=== ENTRIES SUPPLIED ===
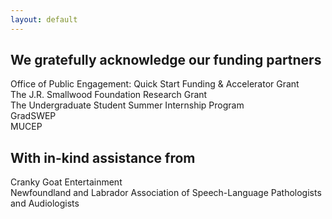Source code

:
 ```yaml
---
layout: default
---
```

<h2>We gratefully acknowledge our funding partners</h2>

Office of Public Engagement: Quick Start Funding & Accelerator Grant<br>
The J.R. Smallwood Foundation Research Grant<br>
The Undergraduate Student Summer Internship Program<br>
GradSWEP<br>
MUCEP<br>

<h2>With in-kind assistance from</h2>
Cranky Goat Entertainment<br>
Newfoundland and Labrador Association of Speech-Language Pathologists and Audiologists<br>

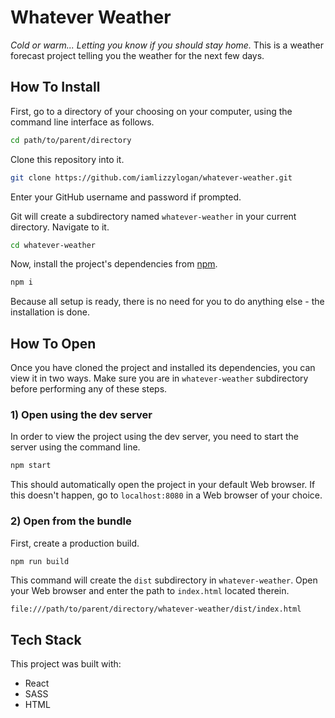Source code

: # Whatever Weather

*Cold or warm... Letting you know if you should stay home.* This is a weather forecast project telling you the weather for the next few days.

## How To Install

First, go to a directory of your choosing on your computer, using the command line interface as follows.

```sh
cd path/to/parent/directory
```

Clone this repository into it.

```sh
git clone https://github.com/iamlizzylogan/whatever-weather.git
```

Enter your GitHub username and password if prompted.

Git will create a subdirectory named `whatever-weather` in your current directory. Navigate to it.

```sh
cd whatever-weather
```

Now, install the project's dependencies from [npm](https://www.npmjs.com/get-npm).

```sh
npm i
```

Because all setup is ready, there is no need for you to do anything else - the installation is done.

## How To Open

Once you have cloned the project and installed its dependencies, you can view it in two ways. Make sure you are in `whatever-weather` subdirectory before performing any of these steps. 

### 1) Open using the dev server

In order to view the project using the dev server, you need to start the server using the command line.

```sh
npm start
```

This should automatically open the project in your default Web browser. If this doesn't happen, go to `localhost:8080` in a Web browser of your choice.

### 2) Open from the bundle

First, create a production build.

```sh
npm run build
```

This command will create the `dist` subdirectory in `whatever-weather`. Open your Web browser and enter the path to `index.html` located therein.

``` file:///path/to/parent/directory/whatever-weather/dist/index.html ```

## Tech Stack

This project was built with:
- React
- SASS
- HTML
===
=== ENTRIES SUPPLIED ===
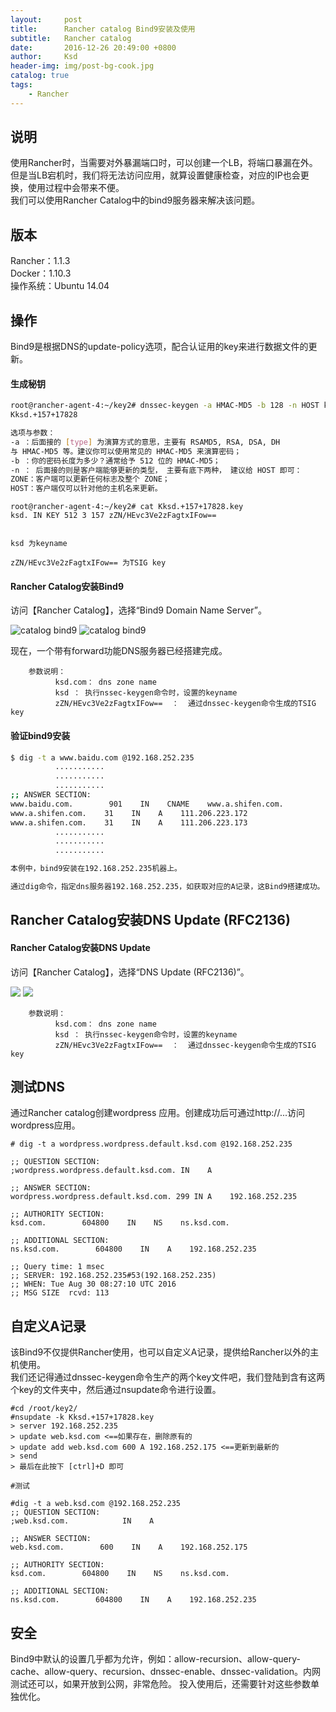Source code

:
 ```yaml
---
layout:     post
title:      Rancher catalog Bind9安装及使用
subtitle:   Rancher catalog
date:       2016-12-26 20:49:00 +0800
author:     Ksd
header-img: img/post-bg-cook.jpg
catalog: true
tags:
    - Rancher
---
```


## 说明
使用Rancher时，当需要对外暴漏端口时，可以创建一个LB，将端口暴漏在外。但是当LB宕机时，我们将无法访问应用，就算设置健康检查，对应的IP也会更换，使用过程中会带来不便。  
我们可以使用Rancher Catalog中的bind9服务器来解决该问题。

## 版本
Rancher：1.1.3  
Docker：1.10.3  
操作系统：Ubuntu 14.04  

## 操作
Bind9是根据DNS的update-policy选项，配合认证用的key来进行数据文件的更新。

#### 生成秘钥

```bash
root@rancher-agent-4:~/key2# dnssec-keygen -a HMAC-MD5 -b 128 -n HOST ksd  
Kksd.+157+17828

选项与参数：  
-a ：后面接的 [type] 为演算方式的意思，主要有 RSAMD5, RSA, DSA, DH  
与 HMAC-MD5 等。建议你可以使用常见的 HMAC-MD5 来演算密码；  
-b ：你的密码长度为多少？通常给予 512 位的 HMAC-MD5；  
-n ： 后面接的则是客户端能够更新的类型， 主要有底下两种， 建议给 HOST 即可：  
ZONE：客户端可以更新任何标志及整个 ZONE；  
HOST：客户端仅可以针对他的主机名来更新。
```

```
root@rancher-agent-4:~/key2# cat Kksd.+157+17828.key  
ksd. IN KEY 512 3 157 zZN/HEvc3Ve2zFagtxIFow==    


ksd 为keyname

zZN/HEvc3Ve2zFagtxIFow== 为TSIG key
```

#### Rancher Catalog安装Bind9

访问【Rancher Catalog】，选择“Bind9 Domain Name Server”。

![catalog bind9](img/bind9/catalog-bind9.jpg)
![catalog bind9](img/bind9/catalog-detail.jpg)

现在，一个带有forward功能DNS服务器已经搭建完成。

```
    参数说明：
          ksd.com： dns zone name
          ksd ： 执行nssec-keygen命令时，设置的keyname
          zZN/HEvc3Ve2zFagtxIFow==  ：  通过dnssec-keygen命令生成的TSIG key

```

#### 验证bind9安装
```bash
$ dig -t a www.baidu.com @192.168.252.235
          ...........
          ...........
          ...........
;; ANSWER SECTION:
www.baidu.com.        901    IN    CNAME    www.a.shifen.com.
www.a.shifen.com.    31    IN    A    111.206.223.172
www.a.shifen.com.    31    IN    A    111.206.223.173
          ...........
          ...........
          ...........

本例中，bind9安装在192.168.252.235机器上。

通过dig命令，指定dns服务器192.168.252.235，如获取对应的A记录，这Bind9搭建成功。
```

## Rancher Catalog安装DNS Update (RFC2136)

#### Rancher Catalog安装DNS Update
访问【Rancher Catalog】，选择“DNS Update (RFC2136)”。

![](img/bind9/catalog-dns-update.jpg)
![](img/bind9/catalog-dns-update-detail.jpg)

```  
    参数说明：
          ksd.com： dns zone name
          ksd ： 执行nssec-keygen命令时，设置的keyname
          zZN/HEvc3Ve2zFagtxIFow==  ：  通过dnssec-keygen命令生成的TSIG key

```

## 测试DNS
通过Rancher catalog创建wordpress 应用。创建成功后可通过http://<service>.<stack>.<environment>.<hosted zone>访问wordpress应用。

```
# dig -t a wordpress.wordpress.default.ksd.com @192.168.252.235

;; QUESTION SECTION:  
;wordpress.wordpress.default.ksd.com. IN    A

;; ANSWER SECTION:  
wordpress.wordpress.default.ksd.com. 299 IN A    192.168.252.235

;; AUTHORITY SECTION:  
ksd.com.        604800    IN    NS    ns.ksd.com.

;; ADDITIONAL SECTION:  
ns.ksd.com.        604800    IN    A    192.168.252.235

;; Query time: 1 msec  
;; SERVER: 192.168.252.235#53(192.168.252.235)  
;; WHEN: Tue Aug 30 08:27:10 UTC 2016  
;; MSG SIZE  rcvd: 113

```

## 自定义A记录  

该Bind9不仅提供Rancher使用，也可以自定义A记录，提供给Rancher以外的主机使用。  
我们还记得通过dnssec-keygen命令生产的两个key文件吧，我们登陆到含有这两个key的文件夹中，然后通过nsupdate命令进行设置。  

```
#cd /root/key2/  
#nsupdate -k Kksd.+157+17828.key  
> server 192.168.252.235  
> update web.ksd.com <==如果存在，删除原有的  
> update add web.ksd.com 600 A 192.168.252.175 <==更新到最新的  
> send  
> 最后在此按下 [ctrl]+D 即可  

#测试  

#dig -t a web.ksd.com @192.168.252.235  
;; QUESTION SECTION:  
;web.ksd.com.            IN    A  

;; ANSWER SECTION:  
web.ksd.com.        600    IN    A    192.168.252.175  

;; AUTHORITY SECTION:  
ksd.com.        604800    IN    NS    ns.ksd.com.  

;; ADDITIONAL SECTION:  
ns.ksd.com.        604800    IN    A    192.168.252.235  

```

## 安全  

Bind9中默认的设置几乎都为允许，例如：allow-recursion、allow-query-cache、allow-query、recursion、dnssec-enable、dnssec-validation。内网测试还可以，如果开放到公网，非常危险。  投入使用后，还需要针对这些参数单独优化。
===
For the string "dependencies", return every line of the data where it appears.

FINISHED TASK:
Now, install the project's dependencies from [npm](https://www.npmjs.com/get-npm).
Once you have cloned the project and installed its dependencies, you can view it in two ways. Make sure you are in `whatever-weather` subdirectory before performing any of these steps. 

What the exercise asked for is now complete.